-- Opening Marker --

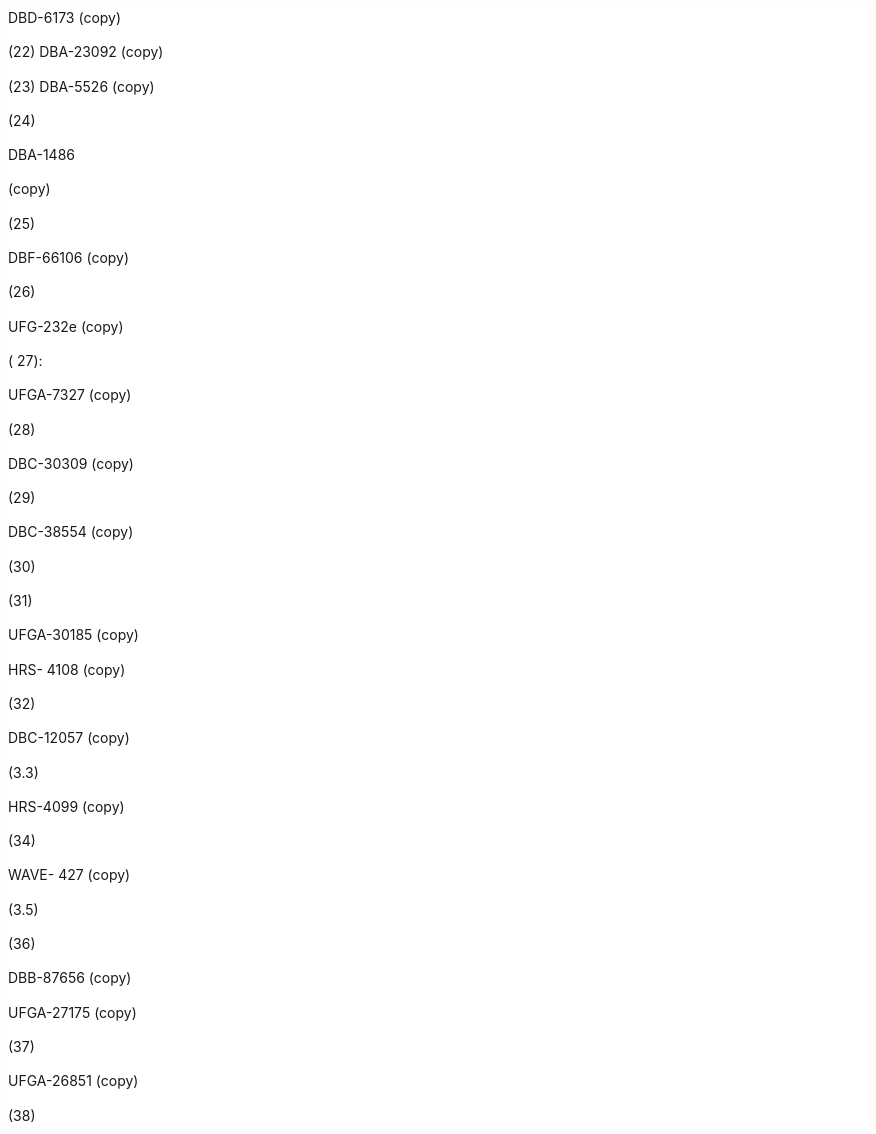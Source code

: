 DBD-6173 (copy)

(22) DBA-23092 (copy)

(23) DBA-5526 (copy)

(24)

DBA-1486

(copy)

(25)

DBF-66106 (copy)

(26)

UFG-232e (copy)

( 27):

UFGA-7327 (copy)

(28)

DBC-30309 (copy)

(29)

DBC-38554 (copy)

(30)

(31)

UFGA-30185 (copy)

HRS- 4108 (copy)

(32)

DBC-12057 (copy)

(3.3)

HRS-4099 (copy)

(34)

WAVE- 427 (copy)

(3.5)

(36)

DBB-87656 (copy)

UFGA-27175 (copy)

(37)

UFGA-26851 (copy)

(38)

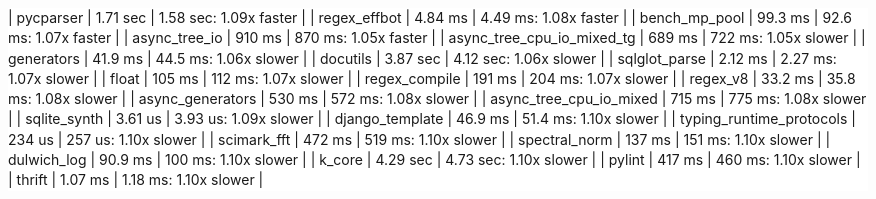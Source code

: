 | pycparser                  | 1.71 sec                                                                                                          | 1.58 sec: 1.09x faster                                                                                                  |
| regex_effbot               | 4.84 ms                                                                                                           | 4.49 ms: 1.08x faster                                                                                                   |
| bench_mp_pool              | 99.3 ms                                                                                                           | 92.6 ms: 1.07x faster                                                                                                   |
| async_tree_io              | 910 ms                                                                                                            | 870 ms: 1.05x faster                                                                                                    |
| async_tree_cpu_io_mixed_tg | 689 ms                                                                                                            | 722 ms: 1.05x slower                                                                                                    |
| generators                 | 41.9 ms                                                                                                           | 44.5 ms: 1.06x slower                                                                                                   |
| docutils                   | 3.87 sec                                                                                                          | 4.12 sec: 1.06x slower                                                                                                  |
| sqlglot_parse              | 2.12 ms                                                                                                           | 2.27 ms: 1.07x slower                                                                                                   |
| float                      | 105 ms                                                                                                            | 112 ms: 1.07x slower                                                                                                    |
| regex_compile              | 191 ms                                                                                                            | 204 ms: 1.07x slower                                                                                                    |
| regex_v8                   | 33.2 ms                                                                                                           | 35.8 ms: 1.08x slower                                                                                                   |
| async_generators           | 530 ms                                                                                                            | 572 ms: 1.08x slower                                                                                                    |
| async_tree_cpu_io_mixed    | 715 ms                                                                                                            | 775 ms: 1.08x slower                                                                                                    |
| sqlite_synth               | 3.61 us                                                                                                           | 3.93 us: 1.09x slower                                                                                                   |
| django_template            | 46.9 ms                                                                                                           | 51.4 ms: 1.10x slower                                                                                                   |
| typing_runtime_protocols   | 234 us                                                                                                            | 257 us: 1.10x slower                                                                                                    |
| scimark_fft                | 472 ms                                                                                                            | 519 ms: 1.10x slower                                                                                                    |
| spectral_norm              | 137 ms                                                                                                            | 151 ms: 1.10x slower                                                                                                    |
| dulwich_log                | 90.9 ms                                                                                                           | 100 ms: 1.10x slower                                                                                                    |
| k_core                     | 4.29 sec                                                                                                          | 4.73 sec: 1.10x slower                                                                                                  |
| pylint                     | 417 ms                                                                                                            | 460 ms: 1.10x slower                                                                                                    |
| thrift                     | 1.07 ms                                                                                                           | 1.18 ms: 1.10x slower                                                                                                   |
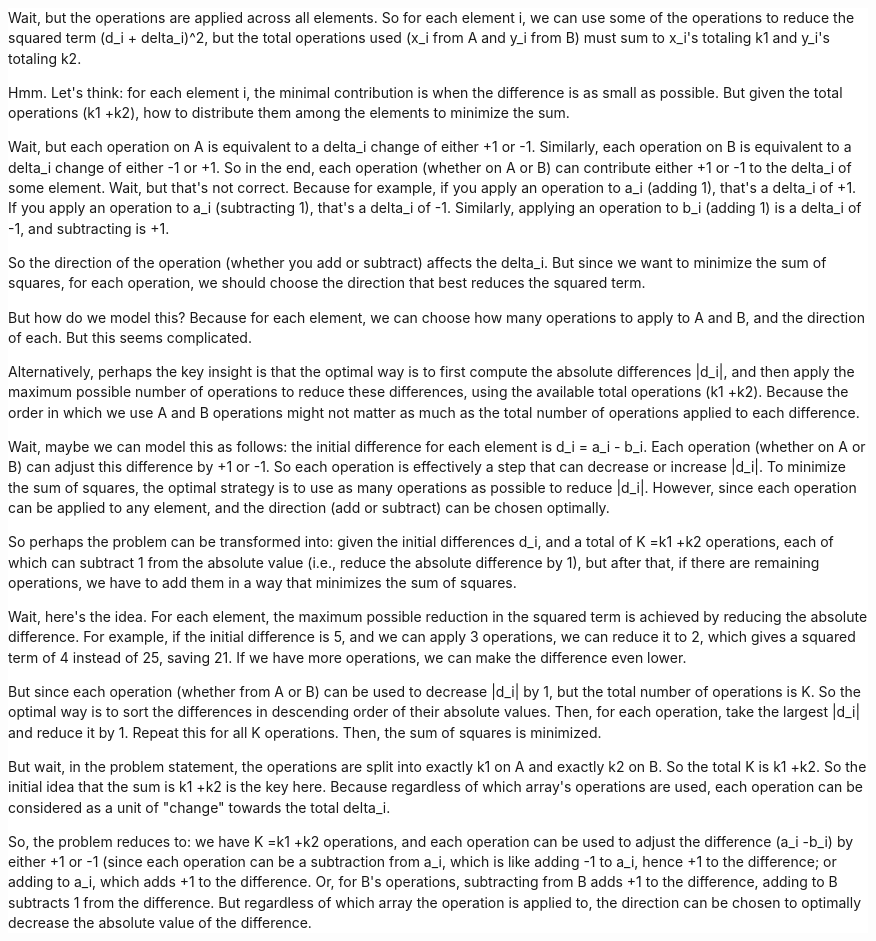 Wait, but the operations are applied across all elements. So for each element i, we can use some of the operations to reduce the squared term (d_i + delta_i)^2, but the total operations used (x_i from A and y_i from B) must sum to x_i's totaling k1 and y_i's totaling k2.

Hmm. Let's think: for each element i, the minimal contribution is when the difference is as small as possible. But given the total operations (k1 +k2), how to distribute them among the elements to minimize the sum.

Wait, but each operation on A is equivalent to a delta_i change of either +1 or -1. Similarly, each operation on B is equivalent to a delta_i change of either -1 or +1. So in the end, each operation (whether on A or B) can contribute either +1 or -1 to the delta_i of some element. Wait, but that's not correct. Because for example, if you apply an operation to a_i (adding 1), that's a delta_i of +1. If you apply an operation to a_i (subtracting 1), that's a delta_i of -1. Similarly, applying an operation to b_i (adding 1) is a delta_i of -1, and subtracting is +1. 

So the direction of the operation (whether you add or subtract) affects the delta_i. But since we want to minimize the sum of squares, for each operation, we should choose the direction that best reduces the squared term. 

But how do we model this? Because for each element, we can choose how many operations to apply to A and B, and the direction of each. But this seems complicated. 

Alternatively, perhaps the key insight is that the optimal way is to first compute the absolute differences |d_i|, and then apply the maximum possible number of operations to reduce these differences, using the available total operations (k1 +k2). Because the order in which we use A and B operations might not matter as much as the total number of operations applied to each difference. 

Wait, maybe we can model this as follows: the initial difference for each element is d_i = a_i - b_i. Each operation (whether on A or B) can adjust this difference by +1 or -1. So each operation is effectively a step that can decrease or increase |d_i|. To minimize the sum of squares, the optimal strategy is to use as many operations as possible to reduce |d_i|. However, since each operation can be applied to any element, and the direction (add or subtract) can be chosen optimally. 

So perhaps the problem can be transformed into: given the initial differences d_i, and a total of K =k1 +k2 operations, each of which can subtract 1 from the absolute value (i.e., reduce the absolute difference by 1), but after that, if there are remaining operations, we have to add them in a way that minimizes the sum of squares. 

Wait, here's the idea. For each element, the maximum possible reduction in the squared term is achieved by reducing the absolute difference. For example, if the initial difference is 5, and we can apply 3 operations, we can reduce it to 2, which gives a squared term of 4 instead of 25, saving 21. If we have more operations, we can make the difference even lower. 

But since each operation (whether from A or B) can be used to decrease |d_i| by 1, but the total number of operations is K. So the optimal way is to sort the differences in descending order of their absolute values. Then, for each operation, take the largest |d_i| and reduce it by 1. Repeat this for all K operations. Then, the sum of squares is minimized. 

But wait, in the problem statement, the operations are split into exactly k1 on A and exactly k2 on B. So the total K is k1 +k2. So the initial idea that the sum is k1 +k2 is the key here. Because regardless of which array's operations are used, each operation can be considered as a unit of "change" towards the total delta_i. 

So, the problem reduces to: we have K =k1 +k2 operations, and each operation can be used to adjust the difference (a_i -b_i) by either +1 or -1 (since each operation can be a subtraction from a_i, which is like adding -1 to a_i, hence +1 to the difference; or adding to a_i, which adds +1 to the difference. Or, for B's operations, subtracting from B adds +1 to the difference, adding to B subtracts 1 from the difference. But regardless of which array the operation is applied to, the direction can be chosen to optimally decrease the absolute value of the difference. 
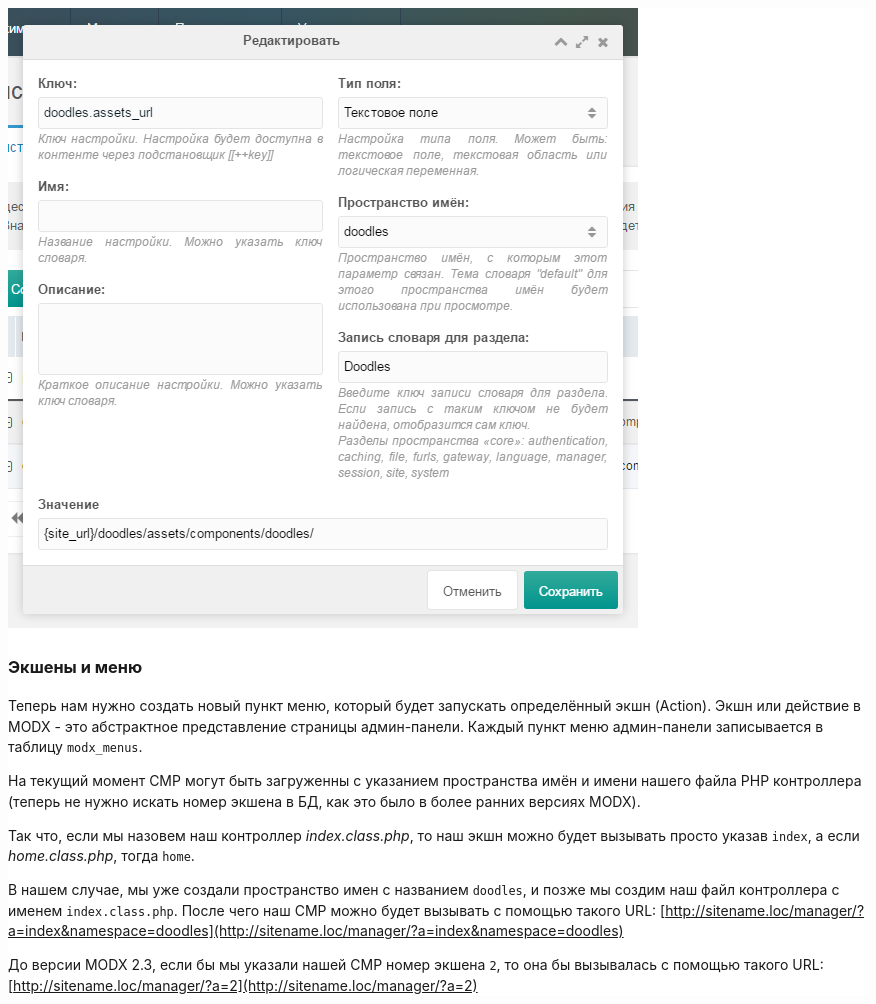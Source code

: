 ![Настройка asssets путей в системных настройках MODX Revolution](../images/doodles_assets_url.png)

<div id="action-menu"></div>

### Экшены и меню

Теперь нам нужно создать новый пункт меню, который будет запускать определённый экшн (Action). Экшн или действие в MODX - это абстрактное представление страницы админ-панели. Каждый пункт меню админ-панели записывается в таблицу `modx_menus`.

На текущий момент CMP могут быть загруженны с указанием пространства имён и имени нашего файла PHP контроллера (теперь не нужно искать номер экшена в БД, как это было в более ранних версиях MODX).

Так что, если мы назовем наш контроллер *index.class.php*, то наш экшн можно будет вызывать просто указав `index`, а если *home.class.php*, тогда `home`.

В нашем случае, мы уже создали пространство имен с названием `doodles`, и позже мы создим наш файл контроллера с именем `index.class.php`. После чего наш CMP можно будет вызывать с помощью такого URL: [http://sitename.loc/manager/?a=index&namespace=doodles](http://sitename.loc/manager/?a=index&namespace=doodles)

До версии MODX 2.3, если бы мы указали нашей CMP номер экшена `2`, то она бы вызывалась с помощью такого URL: [http://sitename.loc/manager/?a=2](http://sitename.loc/manager/?a=2)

-- Closing Marker --

• WHAT IS REQUIRED
All that should be written out is the stretch of lines above between the one holding "151 ms: 1.10x" and the one holding "460 ms: 1.10x", inclusive, exactly as given.

• EXPECTED ANSWER
| spectral_norm              | 137 ms                                                                                                            | 151 ms: 1.10x slower                                                                                                    |
| dulwich_log                | 90.9 ms                                                                                                           | 100 ms: 1.10x slower                                                                                                    |
| k_core                     | 4.29 sec                                                                                                          | 4.73 sec: 1.10x slower                                                                                                  |
| pylint                     | 417 ms                                                                                                            | 460 ms: 1.10x slower                                                                                                    |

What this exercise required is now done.